* Aim of the task *
Extract the lines of the material below, beginning with the first and ending with the line that holds "- 📚 Lagi nyoba belajar **Kotlin & C++**". Skip every picture.

* Available data *
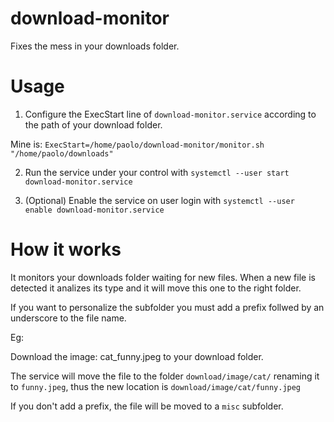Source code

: download-monitor
================

Fixes the mess in your downloads folder.

# Usage

1. Configure the ExecStart line of `download-monitor.service` according to the path of your download folder.

Mine is: `ExecStart=/home/paolo/download-monitor/monitor.sh "/home/paolo/downloads"`

2. Run the service under your control with `systemctl --user start download-monitor.service`

3. (Optional) Enable the service on user login with `systemctl --user enable download-monitor.service`

# How it works

It monitors your downloads folder waiting for new files. When a new file is detected it analizes its type and it will move this one to the right folder.

If you want to personalize the subfolder you must add a prefix follwed by an underscore to the file name.

Eg:

Download the image: cat_funny.jpeg to your download folder.

The service will move the file to the folder `download/image/cat/` renaming it to `funny.jpeg`, thus the new location is `download/image/cat/funny.jpeg`

If you don't add a prefix, the file will be moved to a `misc` subfolder.
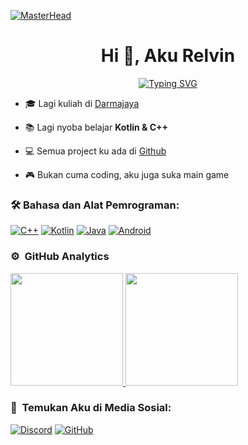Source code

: [![MasterHead](https://media0.giphy.com/headers/dhunten/0DvIY8fAjBSg.gif)](https://github.com/RelvinArsenio)

<h1 align="center">Hi 👋, Aku Relvin</h1>

<p align="center">
  <a href="https://git.io/typing-svg">
    <img src="https://readme-typing-svg.demolab.com?font=Segoe+UI&pause=1000&center=true&vCenter=true&random=true&width=435&lines=Pemula+yang+lagi+belajar+Kotlin+%26+C%2B%2B" alt="Typing SVG" />
  </a>
</p>

- 🎓 Lagi kuliah di [Darmajaya](https://www.darmajaya.ac.id/)

- 📚 Lagi nyoba belajar **Kotlin & C++**

- 💻 Semua project ku ada di [Github](https://github.com/RelvinArsenio?tab=repositories)

- 🎮 Bukan cuma coding, aku juga suka main game

### 🛠 Bahasa dan Alat Pemrograman:

[![C++](https://img.shields.io/badge/C++-00599C?style=for-the-badge&logo=cplusplus&logoColor=white)](https://www.cplusplus.com)
[![Kotlin](https://img.shields.io/badge/Kotlin-0095D5?style=for-the-badge&logo=kotlin&logoColor=white)](https://kotlinlang.org)
[![Java](https://img.shields.io/badge/Java-007396?style=for-the-badge&logo=java&logoColor=white)](https://www.java.com)
[![Android](https://img.shields.io/badge/Android-3DDC84?style=for-the-badge&logo=android&logoColor=white)](https://developer.android.com)

### ⚙️ &nbsp;GitHub Analytics
<p align="left" class="d-flex justify-content-center align-items-center">
  <a href="https://github.com/anuraghazra/github-readme-stats">
    <img height="180em" src="https://github-readme-stats.vercel.app/api?username=RelvinArsenio&show_icons=true&theme=omni&include_all_commits=true&count_private=true"/>
    <img height="180em" src="https://github-readme-stats-eight-theta.vercel.app/api/top-langs/?username=RelvinArsenio&layout=compact&langs_count=8&theme=omni"/>
  </a>
</p>

### 🌟 &nbsp;Temukan Aku di Media Sosial:

[![Discord](https://img.shields.io/badge/Discord-7289DA?style=for-the-badge&logo=discord&logoColor=white)](https://discord.com/users/966982107094192189)
[![GitHub](https://img.shields.io/badge/GitHub-181717?style=for-the-badge&logo=github&logoColor=white)](https://github.com/RelvinArsenio)
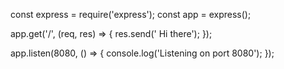 const express = require('express');
const app = express();

app.get('/', (req, res) => {
res.send(' Hi there');
});

app.listen(8080, () => {
console.log('Listening on port 8080');
});

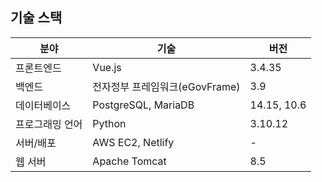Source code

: ## 기술 스택

| **분야**       | **기술**                         | **버전**        |
|----------------|----------------------------------|-----------------|
| 프론트엔드     | Vue.js                           | 3.4.35          |
| 백엔드         | 전자정부 프레임워크(eGovFrame)   | 3.9             |
| 데이터베이스   | PostgreSQL, MariaDB              | 14.15, 10.6     |
| 프로그래밍 언어| Python                           | 3.10.12         |
| 서버/배포      | AWS EC2, Netlify                 | -               |
| 웹 서버        | Apache Tomcat                    | 8.5             |
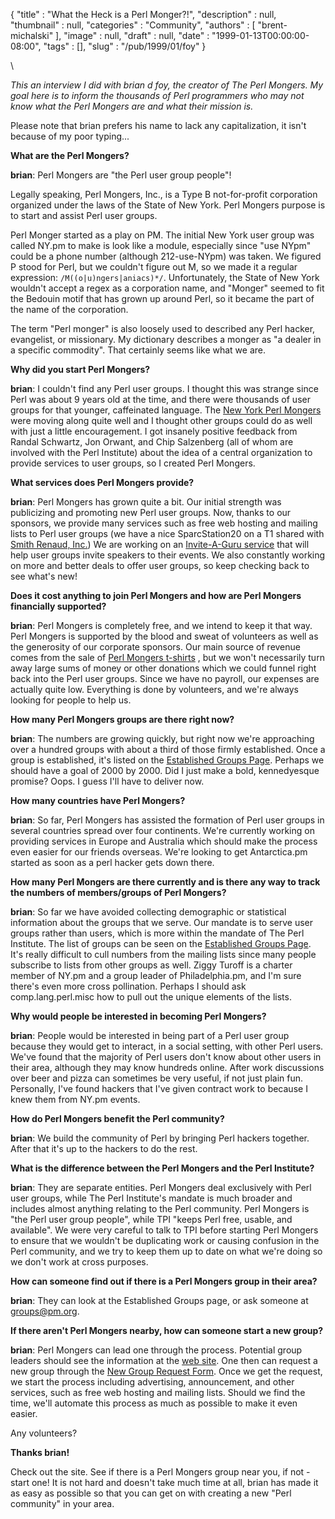 {
   "title" : "What the Heck is a Perl Monger?!",
   "description" : null,
   "thumbnail" : null,
   "categories" : "Community",
   "authors" : [
      "brent-michalski"
   ],
   "image" : null,
   "draft" : null,
   "date" : "1999-01-13T00:00:00-08:00",
   "tags" : [],
   "slug" : "/pub/1999/01/foy"
}



\

*This an interview I did with brian d foy, the creator of The Perl
Mongers. My goal here is to inform the thousands of Perl programmers who
may not know what the Perl Mongers are and what their mission is.*

Please note that brian prefers his name to lack any capitalization, it
isn't because of my poor typing...

**What are the Perl Mongers?**

**brian**: Perl Mongers are "the Perl user group people"!

Legally speaking, Perl Mongers, Inc., is a Type B not-for-profit
corporation organized under the laws of the State of New York. Perl
Mongers purpose is to start and assist Perl user groups.

Perl Monger started as a play on PM. The initial New York user group was
called NY.pm to make is look like a module, especially since "use NYpm"
could be a phone number (although 212-use-NYpm) was taken. We figured P
stood for Perl, but we couldn't figure out M, so we made it a regular
expression: `/M((o|u)ngers|aniacs)*/`. Unfortunately, the State of New
York wouldn't accept a regex as a corporation name, and "Monger" seemed
to fit the Bedouin motif that has grown up around Perl, so it became the
part of the name of the corporation.

The term "Perl monger" is also loosely used to described any Perl
hacker, evangelist, or missionary. My dictionary describes a monger as
"a dealer in a specific commodity". That certainly seems like what we
are.

**Why did you start Perl Mongers?**

**brian**: I couldn't find any Perl user groups. I thought this was
strange since Perl was about 9 years old at the time, and there were
thousands of user groups for that younger, caffeinated language. The
[New York Perl Mongers](http://ny.pm.org) were moving along quite well
and I thought other groups could do as well with just a little
encouragement. I got insanely positive feedback from Randal Schwartz,
Jon Orwant, and Chip Salzenberg (all of whom are involved with the Perl
Institute) about the idea of a central organization to provide services
to user groups, so I created Perl Mongers.

**What services does Perl Mongers provide?**

**brian**: Perl Mongers has grown quite a bit. Our initial strength was
publicizing and promoting new Perl user groups. Now, thanks to our
sponsors, we provide many services such as free web hosting and mailing
lists to Perl user groups (we have a nice SparcStation20 on a T1 shared
with [Smith Renaud, Inc.](http://www.smithrenaud.com)) We are working on
an [Invite-A-Guru service](http://www.pm.org/invite-a-guru.html) that
will help user groups invite speakers to their events. We also
constantly working on more and better deals to offer user groups, so
keep checking back to see what's new!

**Does it cost anything to join Perl Mongers and how are Perl Mongers
financially supported?**

**brian**: Perl Mongers is completely free, and we intend to keep it
that way. Perl Mongers is supported by the blood and sweat of volunteers
as well as the generosity of our corporate sponsors. Our main source of
revenue comes from the sale of [Perl Mongers
t-shirts](http://www.pm.org/tshirts.html) , but we won't necessarily
turn away large sums of money or other donations which we could funnel
right back into the Perl user groups. Since we have no payroll, our
expenses are actually quite low. Everything is done by volunteers, and
we're always looking for people to help us.

**How many Perl Mongers groups are there right now?**

**brian**: The numbers are growing quickly, but right now we're
approaching over a hundred groups with about a third of those firmly
established. Once a group is established, it's listed on the
[Established Groups Page](http://www.pm.org/groups.html). Perhaps we
should have a goal of 2000 by 2000. Did I just make a bold, kennedyesque
promise? Oops. I guess I'll have to deliver now.

**How many countries have Perl Mongers?**

**brian**: So far, Perl Mongers has assisted the formation of Perl user
groups in several countries spread over four continents. We're currently
working on providing services in Europe and Australia which should make
the process even easier for our friends overseas. We're looking to get
Antarctica.pm started as soon as a perl hacker gets down there.

**How many Perl Mongers are there currently and is there any way to
track the numbers of members/groups of Perl Mongers?**

**brian**: So far we have avoided collecting demographic or statistical
information about the groups that we serve. Our mandate is to serve user
groups rather than users, which is more within the mandate of The Perl
Institute. The list of groups can be seen on the [Established Groups
Page](http://www.pm.org/groups.html). It's really difficult to cull
numbers from the mailing lists since many people subscribe to lists from
other groups as well. Ziggy Turoff is a charter member of NY.pm and a
group leader of Philadelphia.pm, and I'm sure there's even more cross
pollination. Perhaps I should ask comp.lang.perl.misc how to pull out
the unique elements of the lists.

**Why would people be interested in becoming Perl Mongers?**

**brian**: People would be interested in being part of a Perl user group
because they would get to interact, in a social setting, with other Perl
users. We've found that the majority of Perl users don't know about
other users in their area, although they may know hundreds online. After
work discussions over beer and pizza can sometimes be very useful, if
not just plain fun. Personally, I've found hackers that I've given
contract work to because I knew them from NY.pm events.

**How do Perl Mongers benefit the Perl community?**

**brian**: We build the community of Perl by bringing Perl hackers
together. After that it's up to the hackers to do the rest.

**What is the difference between the Perl Mongers and the Perl
Institute?**

**brian**: They are separate entities. Perl Mongers deal exclusively
with Perl user groups, while The Perl Institute's mandate is much
broader and includes almost anything relating to the Perl community.
Perl Mongers is "the Perl user group people", while TPI "keeps Perl
free, usable, and available". We were very careful to talk to TPI before
starting Perl Mongers to ensure that we wouldn't be duplicating work or
causing confusion in the Perl community, and we try to keep them up to
date on what we're doing so we don't work at cross purposes.

**How can someone find out if there is a Perl Mongers group in their
area?**

**brian**: They can look at the Established Groups page, or ask someone
at <groups@pm.org>.

**If there aren't Perl Mongers nearby, how can someone start a new
group?**

**brian**: Perl Mongers can lead one through the process. Potential
group leaders should see the information at the [web
site](http://www.pm.org). One then can request a new group through the
[New Group Request Form](http://www.pm.org/new_group_request.html). Once
we get the request, we start the process including advertising,
announcement, and other services, such as free web hosting and mailing
lists. Should we find the time, we'll automate this process as much as
possible to make it even easier.

Any volunteers?

**Thanks brian!**

Check out the site. See if there is a Perl Mongers group near you, if
not - start one! It is not hard and doesn't take much time at all, brian
has made it as easy as possible so that you can get on with creating a
new "Perl community" in your area.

* Reply *
Source code

: download-monitor
================

Fixes the mess in your downloads folder.

# Usage

1. Configure the ExecStart line of `download-monitor.service` according to the path of your download folder.

Mine is: `ExecStart=/home/paolo/download-monitor/monitor.sh "/home/paolo/downloads"`

2. Run the service under your control with `systemctl --user start download-monitor.service`

3. (Optional) Enable the service on user login with `systemctl --user enable download-monitor.service`

# How it works

It monitors your downloads folder waiting for new files. When a new file is detected it analizes its type and it will move this one to the right folder.

If you want to personalize the subfolder you must add a prefix follwed by an underscore to the file name.

Eg:

Download the image: cat_funny.jpeg to your download folder.

The service will move the file to the folder `download/image/cat/` renaming it to `funny.jpeg`, thus the new location is `download/image/cat/funny.jpeg`

If you don't add a prefix, the file will be moved to a `misc` subfolder.
Source code

: [![MasterHead](https://media0.giphy.com/headers/dhunten/0DvIY8fAjBSg.gif)](https://github.com/RelvinArsenio)

<h1 align="center">Hi 👋, Aku Relvin</h1>

<p align="center">
  <a href="https://git.io/typing-svg">
    <img src="https://readme-typing-svg.demolab.com?font=Segoe+UI&pause=1000&center=true&vCenter=true&random=true&width=435&lines=Pemula+yang+lagi+belajar+Kotlin+%26+C%2B%2B" alt="Typing SVG" />
  </a>
</p>

- 🎓 Lagi kuliah di [Darmajaya](https://www.darmajaya.ac.id/)

- 📚 Lagi nyoba belajar **Kotlin & C++**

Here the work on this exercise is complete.